---------- Supplied material

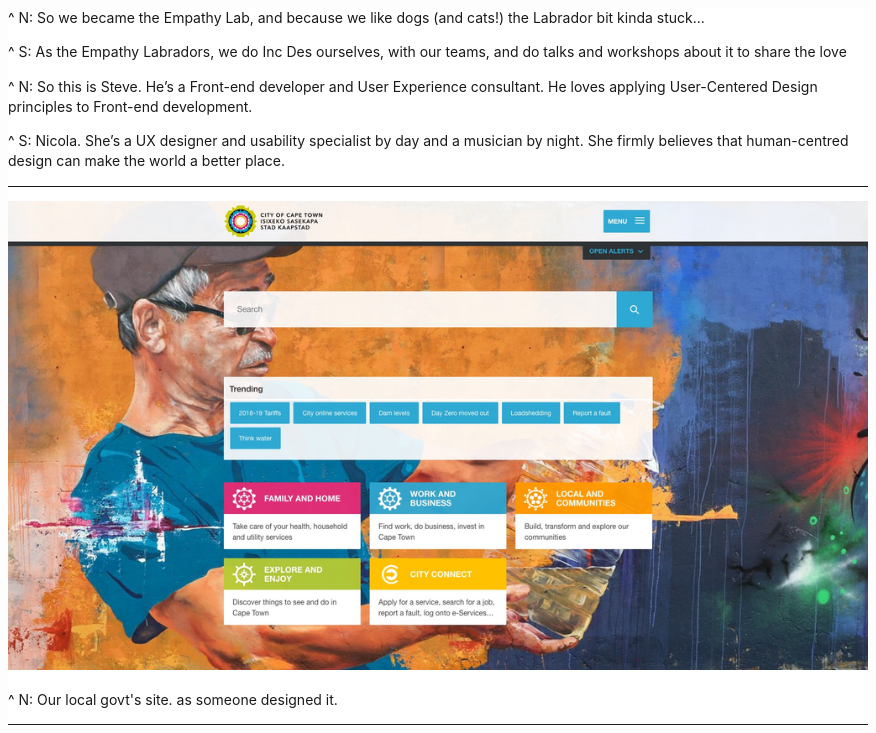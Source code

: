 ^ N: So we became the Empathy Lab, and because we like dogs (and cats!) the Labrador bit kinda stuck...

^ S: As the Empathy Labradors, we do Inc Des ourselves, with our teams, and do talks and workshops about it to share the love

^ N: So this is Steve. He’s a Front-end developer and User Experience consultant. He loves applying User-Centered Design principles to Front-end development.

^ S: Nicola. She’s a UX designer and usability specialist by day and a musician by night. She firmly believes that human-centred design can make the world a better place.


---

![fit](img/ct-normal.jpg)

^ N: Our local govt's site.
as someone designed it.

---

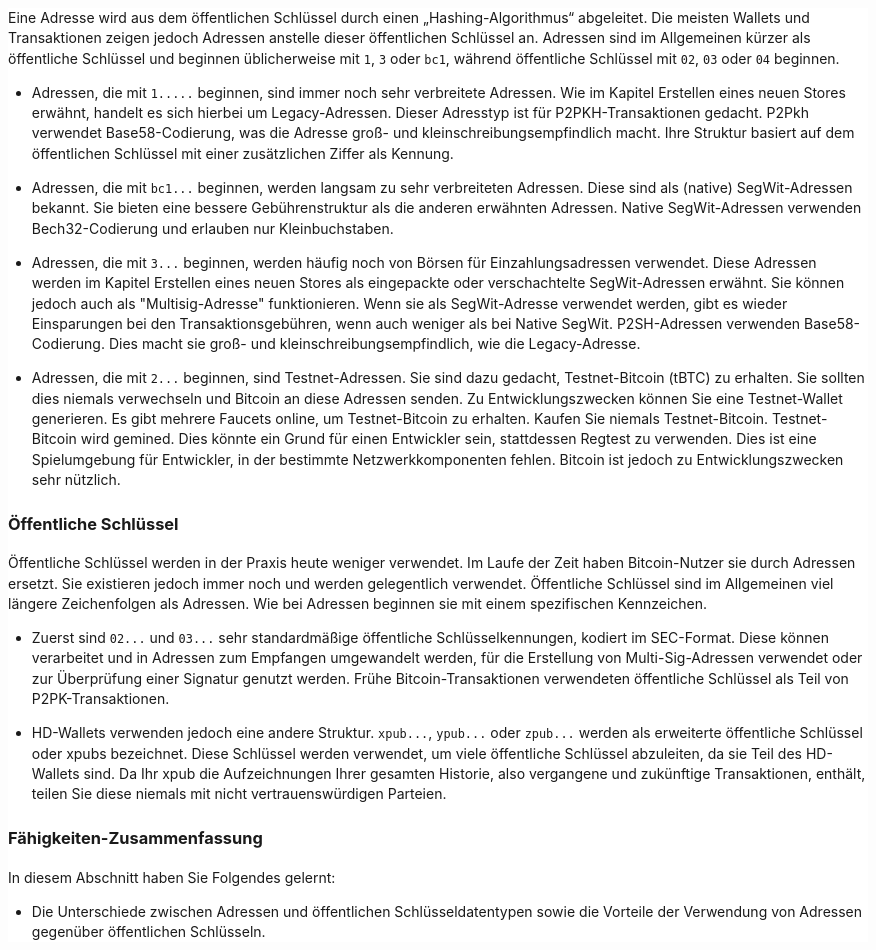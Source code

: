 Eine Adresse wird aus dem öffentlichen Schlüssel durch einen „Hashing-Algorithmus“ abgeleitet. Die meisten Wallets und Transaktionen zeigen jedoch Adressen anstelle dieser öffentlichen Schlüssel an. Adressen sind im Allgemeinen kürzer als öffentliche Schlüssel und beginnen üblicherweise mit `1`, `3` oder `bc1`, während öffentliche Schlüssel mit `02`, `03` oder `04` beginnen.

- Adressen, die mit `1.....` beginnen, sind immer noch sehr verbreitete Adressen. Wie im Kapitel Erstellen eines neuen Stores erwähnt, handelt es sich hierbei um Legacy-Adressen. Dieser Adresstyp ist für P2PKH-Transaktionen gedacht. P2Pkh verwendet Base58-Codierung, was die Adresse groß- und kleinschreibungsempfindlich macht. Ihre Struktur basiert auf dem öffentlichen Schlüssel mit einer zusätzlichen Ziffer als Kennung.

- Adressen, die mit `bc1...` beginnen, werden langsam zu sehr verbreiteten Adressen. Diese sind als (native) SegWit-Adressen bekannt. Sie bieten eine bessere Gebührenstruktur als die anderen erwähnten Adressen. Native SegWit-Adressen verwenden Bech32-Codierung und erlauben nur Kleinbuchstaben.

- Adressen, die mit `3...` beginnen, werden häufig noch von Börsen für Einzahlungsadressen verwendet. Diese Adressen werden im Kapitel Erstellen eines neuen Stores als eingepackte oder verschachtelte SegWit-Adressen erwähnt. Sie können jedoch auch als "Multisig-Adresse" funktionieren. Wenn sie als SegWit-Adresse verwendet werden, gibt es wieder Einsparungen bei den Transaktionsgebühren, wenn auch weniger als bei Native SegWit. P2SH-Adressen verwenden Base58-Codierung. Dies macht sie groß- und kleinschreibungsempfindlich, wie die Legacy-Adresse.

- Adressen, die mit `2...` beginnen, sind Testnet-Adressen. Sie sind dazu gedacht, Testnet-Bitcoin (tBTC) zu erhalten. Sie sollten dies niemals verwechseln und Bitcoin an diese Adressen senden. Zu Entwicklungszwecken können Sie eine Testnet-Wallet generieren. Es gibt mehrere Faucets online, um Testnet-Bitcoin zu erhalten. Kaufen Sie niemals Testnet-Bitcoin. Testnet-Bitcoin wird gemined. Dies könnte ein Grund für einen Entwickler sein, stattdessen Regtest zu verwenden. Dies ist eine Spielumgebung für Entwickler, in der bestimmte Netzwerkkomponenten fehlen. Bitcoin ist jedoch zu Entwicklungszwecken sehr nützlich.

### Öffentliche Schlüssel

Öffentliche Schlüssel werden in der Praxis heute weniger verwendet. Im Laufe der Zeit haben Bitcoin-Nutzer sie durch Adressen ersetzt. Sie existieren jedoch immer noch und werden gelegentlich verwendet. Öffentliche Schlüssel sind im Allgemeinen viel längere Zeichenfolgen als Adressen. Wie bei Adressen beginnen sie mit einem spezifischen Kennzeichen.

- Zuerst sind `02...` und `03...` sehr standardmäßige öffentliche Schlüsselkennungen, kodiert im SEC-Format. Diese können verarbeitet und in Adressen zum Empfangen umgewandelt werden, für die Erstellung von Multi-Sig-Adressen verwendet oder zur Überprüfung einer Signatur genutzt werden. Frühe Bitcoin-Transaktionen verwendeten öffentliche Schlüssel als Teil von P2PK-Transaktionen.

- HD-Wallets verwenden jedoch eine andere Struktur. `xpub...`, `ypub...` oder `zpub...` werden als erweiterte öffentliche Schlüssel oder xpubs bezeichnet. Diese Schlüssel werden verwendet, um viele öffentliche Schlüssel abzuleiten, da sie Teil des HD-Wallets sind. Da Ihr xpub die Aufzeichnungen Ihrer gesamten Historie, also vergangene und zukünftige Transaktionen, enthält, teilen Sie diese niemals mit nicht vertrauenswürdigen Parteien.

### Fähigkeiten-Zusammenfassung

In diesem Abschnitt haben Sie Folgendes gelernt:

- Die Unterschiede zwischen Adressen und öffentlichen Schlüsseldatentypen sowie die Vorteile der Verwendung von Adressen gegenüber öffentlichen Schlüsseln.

--------------------

What to work on>
Beginning with the line that contains "In diesem Abschnitt", retype every remaining line of the listing exactly, ending with the last one.

Answer section>
In diesem Abschnitt haben Sie Folgendes gelernt:

- Die Unterschiede zwischen Adressen und öffentlichen Schlüsseldatentypen sowie die Vorteile der Verwendung von Adressen gegenüber öffentlichen Schlüsseln.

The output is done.